### [To do]
Without copying any pictures, restate exactly the lines from the start of the records through the line containing "Para enviar los".

### [Data]
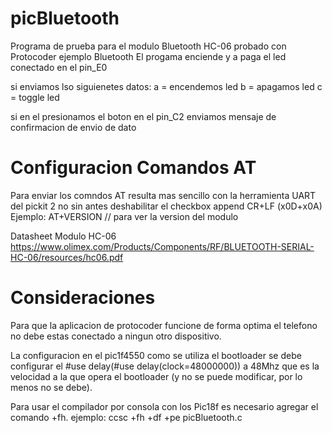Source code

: # picBluetooth
Programa de prueba para el modulo Bluetooth HC-06 probado con Protocoder ejemplo Bluetooth
El progama enciende y a paga el led conectado en el pin_E0

si enviamos lso siguienetes datos:
a = encendemos led
b = apagamos led
c = toggle led

si en el presionamos el boton en el pin_C2 enviamos mensaje de confirmacion de envio de dato

# Configuracion Comandos AT
Para enviar los comndos AT resulta mas sencillo con la herramienta UART del
pickit 2 no sin antes deshabilitar el checkbox append CR+LF (x0D+x0A)
Ejemplo: AT+VERSION // para ver la version del modulo 

Datasheet Modulo HC-06 
https://www.olimex.com/Products/Components/RF/BLUETOOTH-SERIAL-HC-06/resources/hc06.pdf

# Consideraciones 
Para que la aplicacion de protocoder funcione de forma optima el telefono no debe estas conectado a ningun otro dispositivo.

La configuracion en el pic1f4550 como se utiliza el bootloader se debe configurar el #use delay(#use delay(clock=48000000)) a 48Mhz 
que es la velocidad a la que opera el bootloader (y no se puede modificar, por lo menos no se debe).

Para usar el compilador por consola con los Pic18f es necesario agregar el comando +fh.
ejemplo: ccsc +fh +df +pe picBluetooth.c

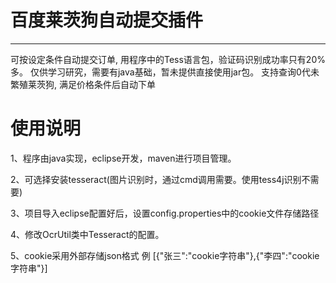 # 百度莱茨狗自动提交插件
----------------------------------------------------------------
可按设定条件自动提交订单, 用程序中的Tess语言包，验证码识别成功率只有20%多。
仅供学习研究，需要有java基础，暂未提供直接使用jar包。
支持查询0代未繁殖莱茨狗, 满足价格条件后自动下单

# 使用说明
1、程序由java实现，eclipse开发，maven进行项目管理。 </br>

2、可选择安装tesseract(图片识别时，通过cmd调用需要。使用tess4j识别不需要)</br>

3、项目导入eclipse配置好后，设置config.properties中的cookie文件存储路径</br>

4、修改OcrUtil类中Tesseract的配置。</br>

5、cookie采用外部存储json格式  例 [{"张三":"cookie字符串"},{"李四":"cookie字符串"}]</br>


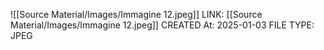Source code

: ![[Source Material/Images/Immagine 12.jpeg]]
LINK: [[Source Material/Images/Immagine 12.jpeg]]
CREATED At: 2025-01-03
FILE TYPE: JPEG

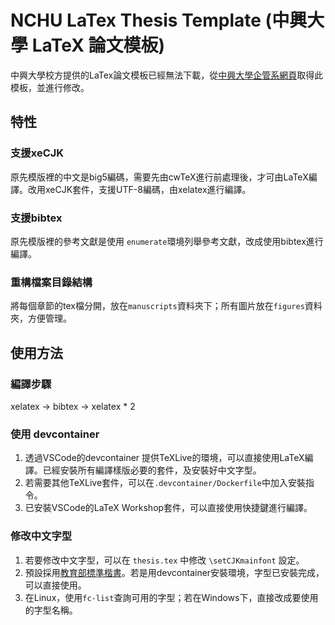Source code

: # NCHU LaTex Thesis Template (中興大學 LaTeX 論文模板)

中興大學校方提供的LaTex論文模板已經無法下載，從[中興大學企管系網頁](http://ba.nchu.edu.tw/front/Downloads/archive1/archive.php?ID=bmNodV9pYiZhcmNoaXZlMQ==&no=10)取得此模板，並進行修改。

## 特性

### 支援xeCJK

原先模版裡的中文是big5編碼，需要先由cwTeX進行前處理後，才可由LaTeX編譯。改用xeCJK套件，支援UTF-8編碼，由xelatex進行編譯。

### 支援bibtex

原先模版裡的參考文獻是使用 `enumerate`環境列舉參考文獻，改成使用bibtex進行編譯。

### 重構檔案目錄結構

將每個章節的tex檔分開，放在`manuscripts`資料夾下；所有圖片放在`figures`資料夾，方便管理。

## 使用方法

### 編譯步驟

xelatex -> bibtex -> xelatex * 2


### 使用 devcontainer

1. 透過VSCode的devcontainer 提供TeXLive的環境，可以直接使用LaTeX編譯。已經安裝所有編譯樣版必要的套件，及安裝好中文字型。
2. 若需要其他TeXLive套件，可以在`.devcontainer/Dockerfile`中加入安裝指令。
3. 已安裝VSCode的LaTeX Workshop套件，可以直接使用快捷鍵進行編譯。


### 修改中文字型

1. 若要修改中文字型，可以在 `thesis.tex` 中修改 `\setCJKmainfont` 設定。
2. 預設採用[教育部標準楷書](https://language.moe.gov.tw/001/Upload/Files/site_content/M0001/edukai.pdf)。若是用devcontainer安裝環境，字型已安裝完成，可以直接使用。
3. 在Linux，使用`fc-list`查詢可用的字型；若在Windows下，直接改成要使用的字型名稱。


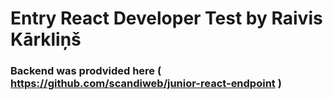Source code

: # Entry React Developer Test by Raivis Kārkliņš

### Backend was prodvided here ( https://github.com/scandiweb/junior-react-endpoint )
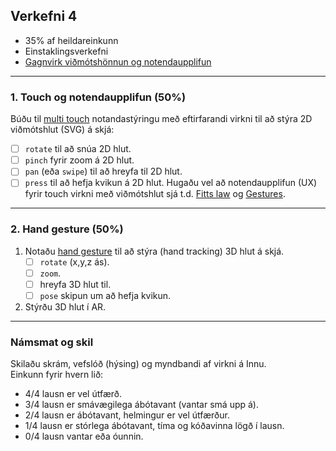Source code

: ## Verkefni 4 

- 35% af heildareinkunn
- Einstaklingsverkefni
- [Gagnvirk viðmótshönnun og notendaupplifun](https://github.com/GunnarThorunnarson/FORR3FV05EU/wiki/Vi%C3%B0m%C3%B3t)
  
---

### 1. Touch og notendaupplifun (50%)
Búðu til [multi touch](https://github.com/GunnarThorunnarson/FORR3FV05EU/wiki/Touch) notandastýringu með eftirfarandi virkni til að stýra 2D viðmótshlut (SVG) á skjá:
   - [ ] `rotate` til að snúa 2D hlut.
   - [ ] `pinch` fyrir zoom á 2D hlut.
   - [ ] `pan` (eða `swipe`) til að hreyfa til 2D hlut.  
   - [ ] `press` til að hefja kvikun á 2D hlut.
Hugaðu vel að notendaupplifun (UX) fyrir touch virkni með viðmótshlut sjá t.d. [Fitts law](https://lawsofux.com/fittss-law/) og [Gestures](https://m2.material.io/design/interaction/gestures.html).

---

### 2. Hand gesture (50%)
1. Notaðu [hand gesture](https://github.com/GunnarThorunnarson/FORR3FV05EU/wiki/Hand-gesture) til að stýra (hand tracking) 3D hlut á skjá.
   - [ ] `rotate` (x,y,z ás).
   - [ ] `zoom`.
   - [ ] hreyfa 3D hlut til.
   - [ ] `pose` skipun um að hefja kvikun. 
1. Stýrðu 3D hlut í AR.
   
---

### Námsmat og skil
Skilaðu skrám, vefslóð (hýsing) og myndbandi af virkni á Innu. <br>
Einkunn fyrir hvern lið: 
- 4/4 lausn er vel útfærð.
- 3/4 lausn er smávægilega ábótavant (vantar smá upp á).
- 2/4 lausn er ábótavant, helmingur er vel útfærður.
- 1/4 lausn er stórlega ábótavant, tíma og kóðavinna lögð í lausn.
- 0/4 lausn vantar eða óunnin.

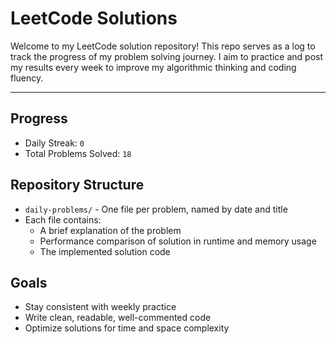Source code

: # LeetCode Solutions

Welcome to my LeetCode solution repository!
This repo serves as a log to track the progress of my problem solving journey. I aim to practice and post my results every week to improve my algorithmic thinking and coding fluency.

---

## Progress 

- Daily Streak: `0`
- Total Problems Solved: `18`

## Repository Structure

- `daily-problems/` - One file per problem, named by date and title
- Each file contains:
    - A brief explanation of the problem
    - Performance comparison of solution in runtime and memory usage
    - The implemented solution code

## Goals

- Stay consistent with weekly practice
- Write clean, readable, well-commented code
- Optimize solutions for time and space complexity
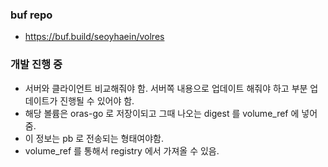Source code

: ### buf repo
- https://buf.build/seoyhaein/volres

### 개발 진행 중
- 서버와 클라이언트 비교해줘야 함. 서버쪽 내용으로 업데이트 해줘야 하고 부분 업데이트가 진행될 수 있어야 함.  
- 해당 볼륨은 oras-go 로 저장이되고 그때 나오는 digest 를 volume_ref 에 넣어 줌.  
- 이 정보는 pb 로 전송되는 형태여야함.
- volume_ref 를 통해서 registry 에서 가져올 수 있음.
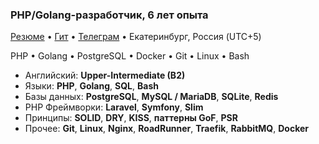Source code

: ### PHP/Golang-разработчик, 6 лет опыта

[Резюме](https://career.habr.com/shef-er) • [Гит](https://github.com/shef-er) • [Телеграм](https://t.me/shef_er) • Екатеринбург, Россия (UTC+5)

PHP • Golang • PostgreSQL • Docker • Git • Linux • Bash

* Английский: **Upper-Intermediate (B2)**
* Языки: **PHP**, **Golang**, **SQL**, **Bash**
* Базы данных: **PostgreSQL**, **MySQL / MariaDB**, **SQLite**, **Redis**
* PHP Фреймворки: **Laravel**, **Symfony**, **Slim**
* Принципы: **SOLID**, **DRY**, **KISS**, **паттерны GoF**, **PSR**
* Прочее: **Git**, **Linux**, **Nginx**, **RoadRunner**, **Traefik**, **RabbitMQ**, **Docker**

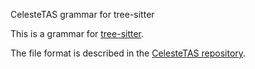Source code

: CelesteTAS grammar for tree-sitter

This is a grammar for [tree-sitter](https://tree-sitter.github.io/tree-sitter/).

The file format is described in the [CelesteTAS repository](https://github.com/EverestAPI/CelesteTAS-EverestInterop/).
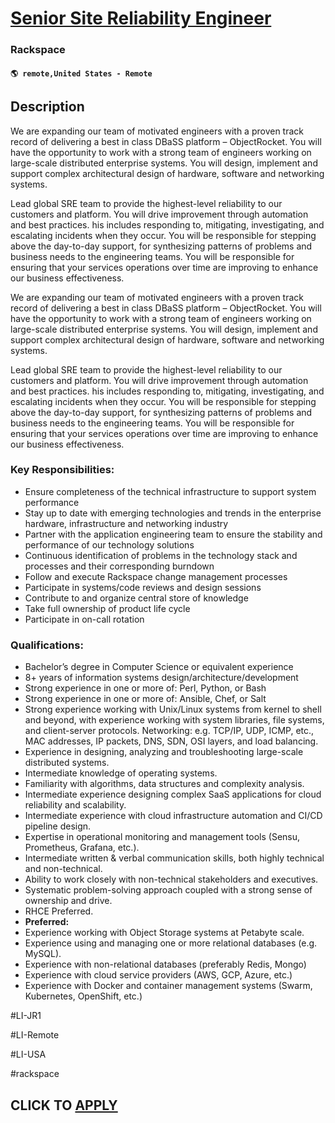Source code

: # [Senior Site Reliability Engineer](https://www.remotewlb.com/apply/senior-site-reliability-engineer-136704)  
### Rackspace  
#### `🌎 remote,United States - Remote`  

## Description

We are expanding our team of motivated engineers with a proven track record of delivering a best in class DBaSS platform – ObjectRocket. You will have the opportunity to work with a strong team of engineers working on large-scale distributed enterprise systems. You will design, implement and support complex architectural design of hardware, software and networking systems.

  

Lead global SRE team to provide the highest-level reliability to our customers and platform. You will drive improvement through automation and best practices. his includes responding to, mitigating, investigating, and escalating incidents when they occur. You will be responsible for stepping above the day-to-day support, for synthesizing patterns of problems and business needs to the engineering teams. You will be responsible for ensuring that your services operations over time are improving to enhance our business effectiveness.

  

We are expanding our team of motivated engineers with a proven track record of delivering a best in class DBaSS platform – ObjectRocket. You will have the opportunity to work with a strong team of engineers working on large-scale distributed enterprise systems. You will design, implement and support complex architectural design of hardware, software and networking systems.

  

Lead global SRE team to provide the highest-level reliability to our customers and platform. You will drive improvement through automation and best practices. his includes responding to, mitigating, investigating, and escalating incidents when they occur. You will be responsible for stepping above the day-to-day support, for synthesizing patterns of problems and business needs to the engineering teams. You will be responsible for ensuring that your services operations over time are improving to enhance our business effectiveness.

  

### Key Responsibilities:

* Ensure completeness of the technical infrastructure to support system performance
* Stay up to date with emerging technologies and trends in the enterprise hardware, infrastructure and networking industry
* Partner with the application engineering team to ensure the stability and performance of our technology solutions
* Continuous identification of problems in the technology stack and processes and their corresponding burndown
* Follow and execute Rackspace change management processes
* Participate in systems/code reviews and design sessions
* Contribute to and organize central store of knowledge
* Take full ownership of product life cycle
* Participate in on-call rotation

  

### Qualifications:

* Bachelor’s degree in Computer Science or equivalent experience
* 8+ years of information systems design/architecture/development
* Strong experience in one or more of: Perl, Python, or Bash
* Strong experience in one or more of: Ansible, Chef, or Salt
* Strong experience working with Unix/Linux systems from kernel to shell and beyond, with experience working with system libraries, file systems, and client-server protocols. Networking: e.g. TCP/IP, UDP, ICMP, etc., MAC addresses, IP packets, DNS, SDN, OSI layers, and load balancing.
* Experience in designing, analyzing and troubleshooting large-scale distributed systems.
* Intermediate knowledge of operating systems.
* Familiarity with algorithms, data structures and complexity analysis.
* Intermediate experience designing complex SaaS applications for cloud reliability and scalability.
* Intermediate experience with cloud infrastructure automation and CI/CD pipeline design.
* Expertise in operational monitoring and management tools (Sensu, Prometheus, Grafana, etc.).
* Intermediate written & verbal communication skills, both highly technical and non-technical.
* Ability to work closely with non-technical stakeholders and executives.
* Systematic problem-solving approach coupled with a strong sense of ownership and drive.
* RHCE Preferred.
*  **Preferred:**
* Experience working with Object Storage systems at Petabyte scale.
* Experience using and managing one or more relational databases (e.g. MySQL).
* Experience with non-relational databases (preferably Redis, Mongo)
* Experience with cloud service providers (AWS, GCP, Azure, etc.)
* Experience with Docker and container management systems (Swarm, Kubernetes, OpenShift, etc.)

  

  

#LI-JR1

#LI-Remote

#LI-USA

#rackspace

  
## CLICK TO [APPLY](https://www.remotewlb.com/apply/senior-site-reliability-engineer-136704)

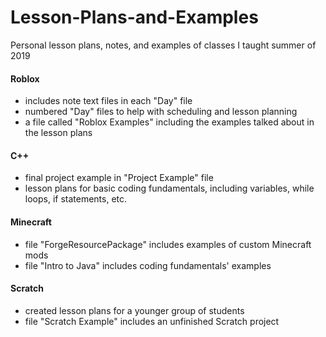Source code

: # Lesson-Plans-and-Examples
Personal lesson plans, notes, and examples of classes I taught summer of 2019

#### Roblox
- includes note text files in each "Day" file
- numbered "Day" files to help with scheduling and lesson planning
- a file called "Roblox Examples" including the examples talked about in the lesson plans

#### C++
- final project example in "Project Example" file
- lesson plans for basic coding fundamentals, including variables, while loops, if statements, etc.

#### Minecraft
- file "ForgeResourcePackage" includes examples of custom Minecraft mods
- file "Intro to Java" includes coding fundamentals' examples

#### Scratch
- created lesson plans for a younger group of students
- file "Scratch Example" includes an unfinished Scratch project
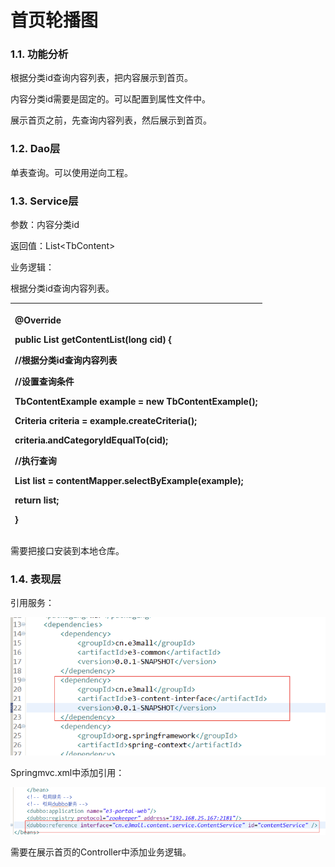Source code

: # 首页轮播图

### 1.1. 功能分析

根据分类id查询内容列表，把内容展示到首页。

内容分类id需要是固定的。可以配置到属性文件中。

展示首页之前，先查询内容列表，然后展示到首页。

### 1.2. Dao层

单表查询。可以使用逆向工程。

### 1.3. Service层

参数：内容分类id

返回值：List&lt;TbContent&gt;

业务逻辑：

根据分类id查询内容列表。

<table>
  <thead>
    <tr>
      <th style="text-align:left">
        <p>@Override</p>
        <p> <b>public</b> List
          <TbContent>getContentList(<b>long</b> cid) {</p>
        <p>//根据分类id查询内容列表</p>
        <p>//设置查询条件</p>
        <p>TbContentExample example = <b>new</b> TbContentExample();</p>
        <p>Criteria criteria = example.createCriteria();</p>
        <p>criteria.andCategoryIdEqualTo(cid);</p>
        <p>//执行查询</p>
        <p>List
          <TbContent>list = contentMapper.selectByExample(example);</p>
        <p> <b>return</b> list;</p>
        <p>}</p>
      </th>
    </tr>
  </thead>
  <tbody></tbody>
</table>需要把接口安装到本地仓库。

### 1.4. 表现层

引用服务：

![](../../.gitbook/assets/image%20%28199%29.png)

Springmvc.xml中添加引用：

![](../../.gitbook/assets/image%20%2851%29.png)

需要在展示首页的Controller中添加业务逻辑。

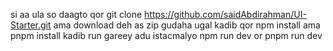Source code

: si aa ula so daagto 
qor git clone https://github.com/saidAbdirahman/UI-Starter.git
ama download deh as zip
gudaha ugal kadib
qor npm install ama pnpm install 
kadib run gareey adu istacmalyo npm run dev or pnpm run dev
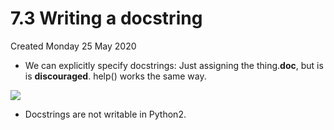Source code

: # 7.3 Writing a docstring
Created Monday 25 May 2020


* We can explicitly specify docstrings: Just assigning the thing.__doc__, but is is **discouraged**. help() works the same way.

![](pasted_image%204.png)

* Docstrings are not writable in Python2.



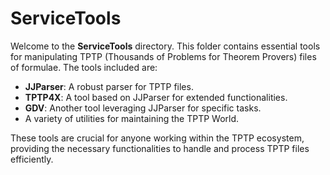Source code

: # ServiceTools

Welcome to the **ServiceTools** directory. This folder contains essential tools for manipulating TPTP (Thousands of Problems for Theorem Provers) files of formulae. The tools included are:

- **JJParser**: A robust parser for TPTP files.
- **TPTP4X**: A tool based on JJParser for extended functionalities.
- **GDV**: Another tool leveraging JJParser for specific tasks.
- A variety of utilities for maintaining the TPTP World.

These tools are crucial for anyone working within the TPTP ecosystem, providing the necessary functionalities to handle and process TPTP files efficiently.

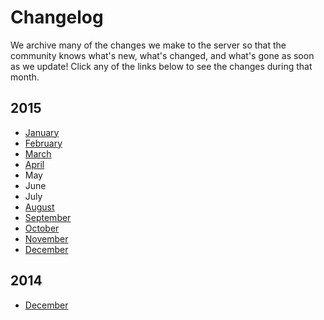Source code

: ---
---
# Changelog

We archive many of the changes we make to the server so that the community knows what's new, what's changed, and what's gone as soon as we update! Click any of the links below to see the changes during that month.


## 2015

* [January](../cl/2015/1)
* [February](../cl/2015/2)
* [March](../cl/2015/3)
* [April](../cl/2015/4)
* May
* June
* July
* [August](../cl/2015/8)
* [September](../cl/2015/9)
* [October](../cl/2015/10)
* [November](../cl/2015/11)
* [December](../cl/2015/12)

## 2014

* [December](../cl/2014/12)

### [Solution for this task]
Source code

: # picBluetooth
Programa de prueba para el modulo Bluetooth HC-06 probado con Protocoder ejemplo Bluetooth
El progama enciende y a paga el led conectado en el pin_E0

si enviamos lso siguienetes datos:
a = encendemos led
b = apagamos led
c = toggle led

si en el presionamos el boton en el pin_C2 enviamos mensaje de confirmacion de envio de dato

# Configuracion Comandos AT
Para enviar los comndos AT resulta mas sencillo con la herramienta UART del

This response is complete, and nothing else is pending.